If the cloud service whose data you want to mask uses the pay-as-you-go billing method, you are charged based on the amount of the data that you read or write on the cloud service side.

Prerequisites

Data asset-related authorization is complete. For more information, see Authorize DSC to access databases.

Static data masking

Create a data masking task

Warning

If you enable data masking in the production environment, your database performance may be compromised.

You can create a data masking task to specify the scope and rules for data masking.

  1. Log on to the DSC console.

  2. In the left-side navigation pane, click Data Desensitization.

  3. On the Static Desensitization tab, click the Task Configurations tab. Then, click the Add Desensitization Task tab.

  4. Follow the on-screen instructions to configure the parameters for a data masking task.

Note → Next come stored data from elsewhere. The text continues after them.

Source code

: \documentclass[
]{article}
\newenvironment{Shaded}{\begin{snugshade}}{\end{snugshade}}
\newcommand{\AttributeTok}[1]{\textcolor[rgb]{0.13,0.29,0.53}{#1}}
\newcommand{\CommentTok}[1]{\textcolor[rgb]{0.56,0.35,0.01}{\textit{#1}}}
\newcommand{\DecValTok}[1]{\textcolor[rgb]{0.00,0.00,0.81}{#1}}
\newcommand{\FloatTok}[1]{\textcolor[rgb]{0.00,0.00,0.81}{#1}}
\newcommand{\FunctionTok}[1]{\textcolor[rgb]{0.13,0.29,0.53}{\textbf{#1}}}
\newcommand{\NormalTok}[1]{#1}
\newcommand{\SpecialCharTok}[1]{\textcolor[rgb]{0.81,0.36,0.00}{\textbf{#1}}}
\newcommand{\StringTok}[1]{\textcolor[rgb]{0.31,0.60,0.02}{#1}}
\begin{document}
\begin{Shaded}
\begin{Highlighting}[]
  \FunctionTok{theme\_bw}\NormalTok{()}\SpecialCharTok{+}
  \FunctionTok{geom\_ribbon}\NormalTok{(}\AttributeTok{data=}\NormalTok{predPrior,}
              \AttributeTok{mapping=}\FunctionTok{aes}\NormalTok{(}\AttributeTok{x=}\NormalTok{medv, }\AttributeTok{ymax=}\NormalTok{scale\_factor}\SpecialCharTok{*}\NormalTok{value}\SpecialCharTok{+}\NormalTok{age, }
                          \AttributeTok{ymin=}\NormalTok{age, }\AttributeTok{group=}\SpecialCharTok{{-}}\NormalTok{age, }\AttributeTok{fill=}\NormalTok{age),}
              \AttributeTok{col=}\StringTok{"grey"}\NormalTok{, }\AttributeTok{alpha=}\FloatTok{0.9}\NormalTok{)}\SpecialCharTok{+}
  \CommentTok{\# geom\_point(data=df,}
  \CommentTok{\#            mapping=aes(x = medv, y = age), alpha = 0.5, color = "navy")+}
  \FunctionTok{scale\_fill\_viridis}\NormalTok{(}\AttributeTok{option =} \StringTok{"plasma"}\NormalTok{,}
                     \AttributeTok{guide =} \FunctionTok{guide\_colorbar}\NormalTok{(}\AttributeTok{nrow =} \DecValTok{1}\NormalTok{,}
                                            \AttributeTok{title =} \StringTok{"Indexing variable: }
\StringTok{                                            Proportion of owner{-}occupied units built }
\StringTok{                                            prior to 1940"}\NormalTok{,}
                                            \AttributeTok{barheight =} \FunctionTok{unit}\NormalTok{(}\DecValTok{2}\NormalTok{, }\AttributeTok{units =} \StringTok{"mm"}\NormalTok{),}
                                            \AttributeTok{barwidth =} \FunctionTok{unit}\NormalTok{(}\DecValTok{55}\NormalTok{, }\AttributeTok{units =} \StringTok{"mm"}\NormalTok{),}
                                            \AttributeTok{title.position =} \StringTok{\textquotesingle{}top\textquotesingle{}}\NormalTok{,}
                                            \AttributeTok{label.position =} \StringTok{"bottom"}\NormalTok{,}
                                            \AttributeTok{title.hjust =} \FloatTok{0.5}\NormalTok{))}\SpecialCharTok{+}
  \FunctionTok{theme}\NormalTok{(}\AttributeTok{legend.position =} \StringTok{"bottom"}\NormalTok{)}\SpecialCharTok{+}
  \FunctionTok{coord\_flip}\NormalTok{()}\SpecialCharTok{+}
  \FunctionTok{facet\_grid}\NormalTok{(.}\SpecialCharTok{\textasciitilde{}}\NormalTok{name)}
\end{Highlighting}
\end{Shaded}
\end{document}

    1. Configure the parameters in the Basic Task Information step of the Add Desensitization Task wizard and click Next.

      Note

      You can specify a custom task name.

    2. Configure the parameters in the Desensitization Source Configuration step of the Add Desensitization Task wizard and click Next.

      • Set Types of data storage to ApsaraDB RDS Tables/PolarDB-X Tables/MaxCompute Tables/PolarDB Tables/ApsaraDB for OceanBase Tables/AnalyticDB for MySQL Tables/Self-managed Database Tables.

        Parameter

        Required

        Description

        Types of data storage

        Yes

        The storage type of the source file for data masking. Set the parameter to ApsaraDB RDS Tables/PolarDB-X Tables/MaxCompute Tables/PolarDB Tables/ApsaraDB for OceanBase Tables/AnalyticDB for MySQL Tables/Self-managed Database Tables.

        Source Service

        Yes

        The service that provides the source table for data masking. Valid values: RDS, PolarDB-X, OceanBase, MaxCompute, ADB-MYSQL, PolarDB, and ECS self-built database.

        Source Database/Project

        Yes

        The database or project that stores the source table.

        SOURCE table name

        Yes

        The name of the source table.

        Source Partition

        No

        The name of the partition that stores the data to mask in the source table.

        You can specify partitions when you create a MaxCompute table. Partitions define different logical divisions of a table. When you query data, you can specify partitions to improve query efficiency. For more information, see Partition.

        If you set Source Service to RDS or PolarDB, you do not need to configure Source Partition.

        Source Partition is optional. If you leave this parameter empty, DSC masks the sensitive data in all partitions of the source table.

        Sample SQL

        No

        The SQL statement that specifies the scope of the sensitive data to mask. If you leave this parameter empty, DSC masks all data in the source table.

        Note

        If you set Source Service to MaxCompute or PolarDB, you do not need to configure Sample SQL.

      • Set Types of data storage to OSS files.

        Parameter

        Required

        Description

        Types of data storage

        Yes

        The storage type of the source file for data masking. Set the parameter to OSS files.

        File source

        Yes

        The source of the Object Storage Service (OSS) object for data masking. Valid values: Uploaded Local File and OSS Bucket.

        Upload files

        Yes

        If you set File source to Uploaded Local File, click Select a local file to upload the OSS object.

        Note

        Only TXT, CSV, XLSX, and XLS objects are supported.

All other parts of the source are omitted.